**Dataset entries**
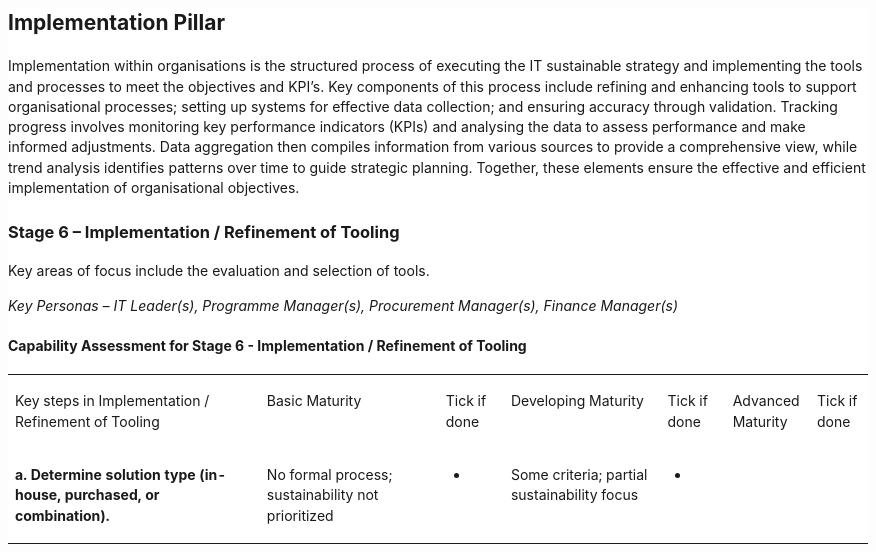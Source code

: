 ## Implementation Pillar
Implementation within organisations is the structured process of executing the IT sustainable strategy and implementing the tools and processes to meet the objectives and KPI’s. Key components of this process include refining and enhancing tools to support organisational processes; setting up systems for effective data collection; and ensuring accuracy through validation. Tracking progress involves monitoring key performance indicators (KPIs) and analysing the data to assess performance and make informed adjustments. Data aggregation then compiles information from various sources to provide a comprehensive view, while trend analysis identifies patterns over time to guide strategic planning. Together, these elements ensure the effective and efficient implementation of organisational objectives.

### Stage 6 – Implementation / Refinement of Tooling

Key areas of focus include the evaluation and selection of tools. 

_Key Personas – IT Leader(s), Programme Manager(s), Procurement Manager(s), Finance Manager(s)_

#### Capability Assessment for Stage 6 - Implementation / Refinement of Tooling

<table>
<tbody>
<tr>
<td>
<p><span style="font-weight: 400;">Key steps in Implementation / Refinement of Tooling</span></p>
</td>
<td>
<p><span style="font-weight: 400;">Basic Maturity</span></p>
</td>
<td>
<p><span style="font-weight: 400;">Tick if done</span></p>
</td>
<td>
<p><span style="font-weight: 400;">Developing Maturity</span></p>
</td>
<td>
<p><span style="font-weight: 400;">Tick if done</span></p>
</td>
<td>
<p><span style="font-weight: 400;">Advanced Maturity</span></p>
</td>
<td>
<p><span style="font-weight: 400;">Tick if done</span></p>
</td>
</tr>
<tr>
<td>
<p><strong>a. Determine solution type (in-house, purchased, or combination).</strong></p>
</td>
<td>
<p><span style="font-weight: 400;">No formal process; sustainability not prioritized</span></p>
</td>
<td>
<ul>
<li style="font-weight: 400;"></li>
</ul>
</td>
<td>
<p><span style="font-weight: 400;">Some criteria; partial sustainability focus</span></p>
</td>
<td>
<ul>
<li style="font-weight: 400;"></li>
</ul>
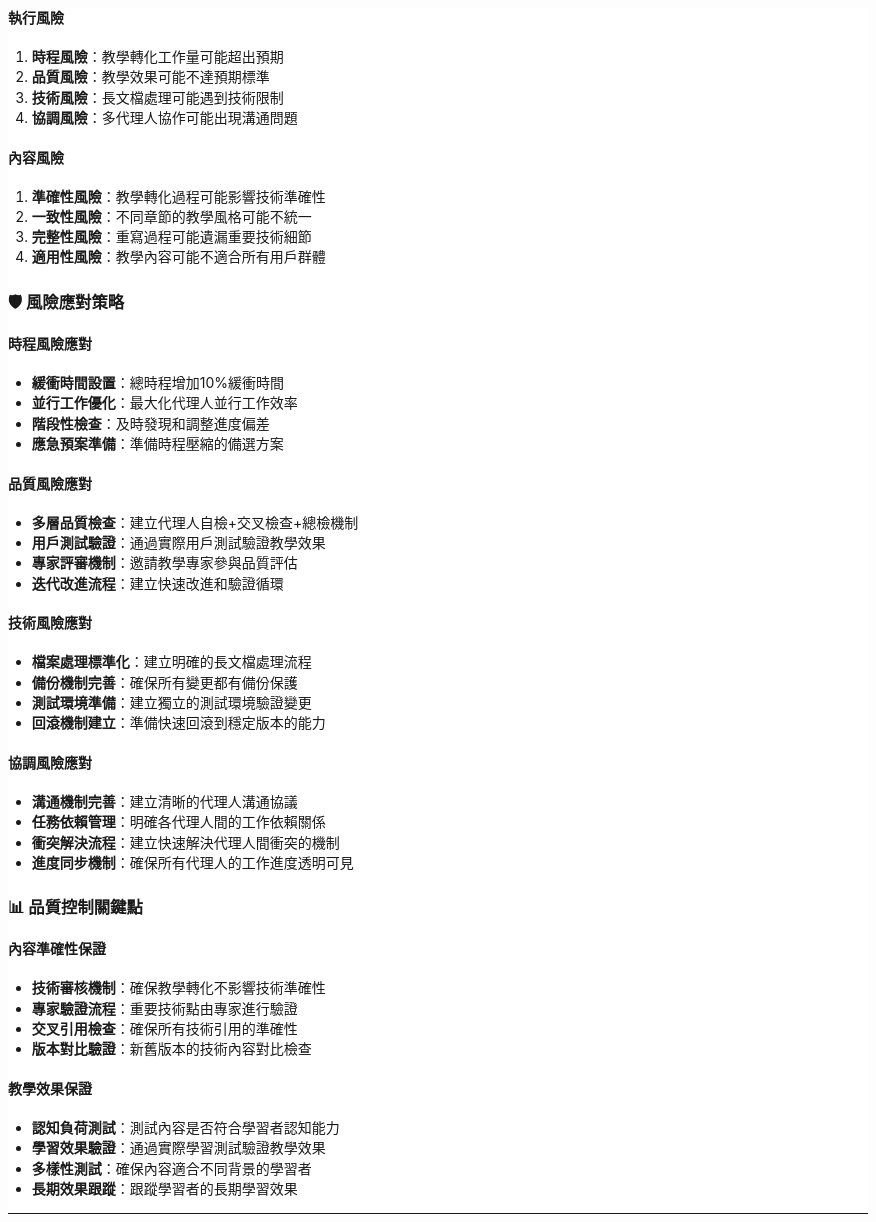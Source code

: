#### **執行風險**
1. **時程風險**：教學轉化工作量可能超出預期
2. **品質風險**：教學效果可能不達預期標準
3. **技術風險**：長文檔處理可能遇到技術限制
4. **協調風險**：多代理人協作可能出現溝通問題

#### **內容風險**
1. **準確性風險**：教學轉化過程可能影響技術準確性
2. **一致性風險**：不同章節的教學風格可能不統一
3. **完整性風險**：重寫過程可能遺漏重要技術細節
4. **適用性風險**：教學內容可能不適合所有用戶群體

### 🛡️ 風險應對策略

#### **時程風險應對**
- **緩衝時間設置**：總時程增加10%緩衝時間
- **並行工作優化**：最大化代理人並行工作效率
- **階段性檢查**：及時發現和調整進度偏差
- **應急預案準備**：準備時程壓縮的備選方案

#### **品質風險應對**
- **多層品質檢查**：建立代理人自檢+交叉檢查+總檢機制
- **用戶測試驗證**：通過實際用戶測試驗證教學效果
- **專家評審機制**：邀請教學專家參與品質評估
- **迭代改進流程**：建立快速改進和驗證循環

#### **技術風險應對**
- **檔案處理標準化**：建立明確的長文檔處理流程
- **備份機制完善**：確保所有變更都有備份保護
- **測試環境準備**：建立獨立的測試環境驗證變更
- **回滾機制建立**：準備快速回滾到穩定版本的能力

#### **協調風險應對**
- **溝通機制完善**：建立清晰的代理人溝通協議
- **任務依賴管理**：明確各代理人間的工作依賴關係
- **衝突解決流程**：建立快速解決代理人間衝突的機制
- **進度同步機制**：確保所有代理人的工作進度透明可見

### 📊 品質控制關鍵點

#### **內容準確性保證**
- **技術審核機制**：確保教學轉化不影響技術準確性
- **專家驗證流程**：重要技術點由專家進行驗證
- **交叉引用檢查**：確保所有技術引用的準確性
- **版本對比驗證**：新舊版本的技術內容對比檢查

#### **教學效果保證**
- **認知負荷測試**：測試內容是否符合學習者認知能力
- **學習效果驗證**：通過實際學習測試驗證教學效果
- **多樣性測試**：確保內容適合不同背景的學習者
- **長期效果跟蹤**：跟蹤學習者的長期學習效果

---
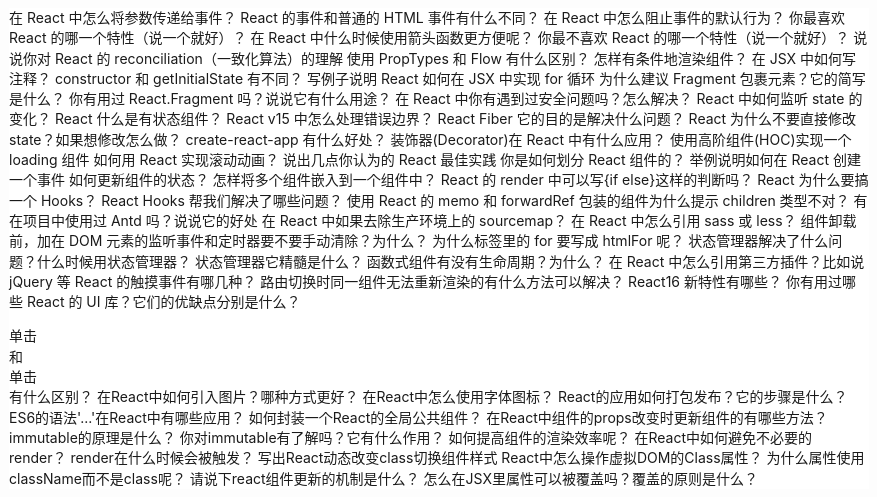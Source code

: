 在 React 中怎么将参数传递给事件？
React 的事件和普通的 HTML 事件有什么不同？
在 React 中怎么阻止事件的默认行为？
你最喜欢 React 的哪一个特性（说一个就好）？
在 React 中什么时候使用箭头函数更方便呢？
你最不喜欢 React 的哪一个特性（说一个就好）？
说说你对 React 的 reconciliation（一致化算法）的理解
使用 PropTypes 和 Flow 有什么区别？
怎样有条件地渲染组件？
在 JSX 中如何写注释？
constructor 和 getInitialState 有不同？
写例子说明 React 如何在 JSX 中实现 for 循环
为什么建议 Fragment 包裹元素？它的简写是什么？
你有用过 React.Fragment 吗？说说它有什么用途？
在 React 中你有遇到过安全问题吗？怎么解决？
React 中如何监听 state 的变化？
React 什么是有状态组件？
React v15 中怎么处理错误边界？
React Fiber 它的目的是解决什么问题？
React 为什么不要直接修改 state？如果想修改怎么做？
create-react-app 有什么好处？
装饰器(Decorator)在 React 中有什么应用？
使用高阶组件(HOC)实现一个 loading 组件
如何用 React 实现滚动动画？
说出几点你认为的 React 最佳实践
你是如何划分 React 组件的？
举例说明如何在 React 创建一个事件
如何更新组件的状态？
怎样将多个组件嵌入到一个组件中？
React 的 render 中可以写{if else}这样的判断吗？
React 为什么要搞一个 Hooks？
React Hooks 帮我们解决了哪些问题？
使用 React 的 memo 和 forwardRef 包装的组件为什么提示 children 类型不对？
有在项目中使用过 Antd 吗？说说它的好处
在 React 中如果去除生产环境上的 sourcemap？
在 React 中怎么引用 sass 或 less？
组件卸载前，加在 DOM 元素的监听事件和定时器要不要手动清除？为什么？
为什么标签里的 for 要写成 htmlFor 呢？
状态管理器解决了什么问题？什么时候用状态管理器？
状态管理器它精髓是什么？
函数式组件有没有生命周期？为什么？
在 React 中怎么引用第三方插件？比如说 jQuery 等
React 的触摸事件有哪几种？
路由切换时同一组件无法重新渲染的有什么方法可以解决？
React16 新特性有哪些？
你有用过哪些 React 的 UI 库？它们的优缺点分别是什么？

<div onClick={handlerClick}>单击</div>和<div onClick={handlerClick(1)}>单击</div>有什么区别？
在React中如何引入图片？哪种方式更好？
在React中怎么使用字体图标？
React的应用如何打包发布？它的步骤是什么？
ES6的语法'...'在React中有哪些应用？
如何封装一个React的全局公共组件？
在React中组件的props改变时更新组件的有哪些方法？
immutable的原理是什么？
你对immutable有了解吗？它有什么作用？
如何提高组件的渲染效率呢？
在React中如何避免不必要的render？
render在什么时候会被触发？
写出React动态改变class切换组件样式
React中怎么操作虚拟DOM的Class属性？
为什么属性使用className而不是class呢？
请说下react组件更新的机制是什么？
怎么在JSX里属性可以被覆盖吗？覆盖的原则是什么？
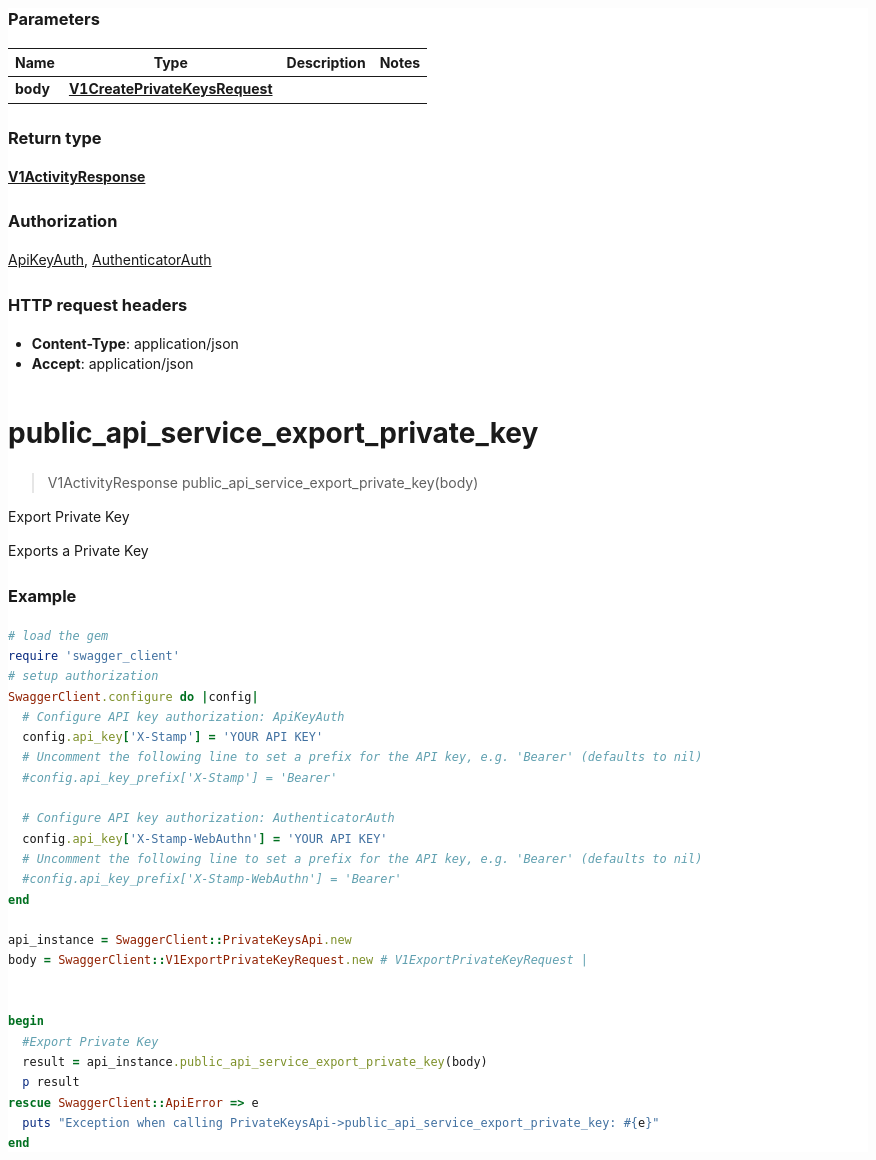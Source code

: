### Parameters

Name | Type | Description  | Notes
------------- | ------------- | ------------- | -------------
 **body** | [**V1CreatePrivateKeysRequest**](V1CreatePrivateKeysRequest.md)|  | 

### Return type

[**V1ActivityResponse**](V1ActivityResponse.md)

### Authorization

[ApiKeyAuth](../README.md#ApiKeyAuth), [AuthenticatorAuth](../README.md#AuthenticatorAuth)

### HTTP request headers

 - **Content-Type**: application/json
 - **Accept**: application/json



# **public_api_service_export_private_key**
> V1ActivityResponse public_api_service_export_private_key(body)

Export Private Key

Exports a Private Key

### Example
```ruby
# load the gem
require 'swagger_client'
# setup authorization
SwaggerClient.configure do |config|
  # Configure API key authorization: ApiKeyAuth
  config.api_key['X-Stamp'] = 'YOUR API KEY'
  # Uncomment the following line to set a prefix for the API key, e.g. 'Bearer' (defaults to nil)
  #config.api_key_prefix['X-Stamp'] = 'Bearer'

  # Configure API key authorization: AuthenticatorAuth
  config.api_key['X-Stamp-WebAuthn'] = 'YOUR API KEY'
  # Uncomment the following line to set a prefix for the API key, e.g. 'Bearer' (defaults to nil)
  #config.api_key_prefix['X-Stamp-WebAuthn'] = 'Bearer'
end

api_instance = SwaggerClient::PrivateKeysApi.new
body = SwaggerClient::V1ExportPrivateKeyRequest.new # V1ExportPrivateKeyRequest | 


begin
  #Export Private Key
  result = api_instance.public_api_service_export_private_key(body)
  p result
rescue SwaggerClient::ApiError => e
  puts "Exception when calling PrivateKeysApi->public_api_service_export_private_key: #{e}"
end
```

**Exercise instructions**
Beginning at the line above that contains "- **專家評審機制**：邀請教學專家參與品質評估", repeat each line exactly through the one that contains "在 React 中怎么引用第三方插件？比如说 jQuery 等", and leave out the pictures.

**Answer section**
- **專家評審機制**：邀請教學專家參與品質評估
- **迭代改進流程**：建立快速改進和驗證循環

#### **技術風險應對**
- **檔案處理標準化**：建立明確的長文檔處理流程
- **備份機制完善**：確保所有變更都有備份保護
- **測試環境準備**：建立獨立的測試環境驗證變更
- **回滾機制建立**：準備快速回滾到穩定版本的能力

#### **協調風險應對**
- **溝通機制完善**：建立清晰的代理人溝通協議
- **任務依賴管理**：明確各代理人間的工作依賴關係
- **衝突解決流程**：建立快速解決代理人間衝突的機制
- **進度同步機制**：確保所有代理人的工作進度透明可見

### 📊 品質控制關鍵點

#### **內容準確性保證**
- **技術審核機制**：確保教學轉化不影響技術準確性
- **專家驗證流程**：重要技術點由專家進行驗證
- **交叉引用檢查**：確保所有技術引用的準確性
- **版本對比驗證**：新舊版本的技術內容對比檢查

#### **教學效果保證**
- **認知負荷測試**：測試內容是否符合學習者認知能力
- **學習效果驗證**：通過實際學習測試驗證教學效果
- **多樣性測試**：確保內容適合不同背景的學習者
- **長期效果跟蹤**：跟蹤學習者的長期學習效果

---
Source code

: 在 React 中怎么将参数传递给事件？
React 的事件和普通的 HTML 事件有什么不同？
在 React 中怎么阻止事件的默认行为？
你最喜欢 React 的哪一个特性（说一个就好）？
在 React 中什么时候使用箭头函数更方便呢？
你最不喜欢 React 的哪一个特性（说一个就好）？
说说你对 React 的 reconciliation（一致化算法）的理解
使用 PropTypes 和 Flow 有什么区别？
怎样有条件地渲染组件？
在 JSX 中如何写注释？
constructor 和 getInitialState 有不同？
写例子说明 React 如何在 JSX 中实现 for 循环
为什么建议 Fragment 包裹元素？它的简写是什么？
你有用过 React.Fragment 吗？说说它有什么用途？
在 React 中你有遇到过安全问题吗？怎么解决？
React 中如何监听 state 的变化？
React 什么是有状态组件？
React v15 中怎么处理错误边界？
React Fiber 它的目的是解决什么问题？
React 为什么不要直接修改 state？如果想修改怎么做？
create-react-app 有什么好处？
装饰器(Decorator)在 React 中有什么应用？
使用高阶组件(HOC)实现一个 loading 组件
如何用 React 实现滚动动画？
说出几点你认为的 React 最佳实践
你是如何划分 React 组件的？
举例说明如何在 React 创建一个事件
如何更新组件的状态？
怎样将多个组件嵌入到一个组件中？
React 的 render 中可以写{if else}这样的判断吗？
React 为什么要搞一个 Hooks？
React Hooks 帮我们解决了哪些问题？
使用 React 的 memo 和 forwardRef 包装的组件为什么提示 children 类型不对？
有在项目中使用过 Antd 吗？说说它的好处
在 React 中如果去除生产环境上的 sourcemap？
在 React 中怎么引用 sass 或 less？
组件卸载前，加在 DOM 元素的监听事件和定时器要不要手动清除？为什么？
为什么标签里的 for 要写成 htmlFor 呢？
状态管理器解决了什么问题？什么时候用状态管理器？
状态管理器它精髓是什么？
函数式组件有没有生命周期？为什么？
在 React 中怎么引用第三方插件？比如说 jQuery 等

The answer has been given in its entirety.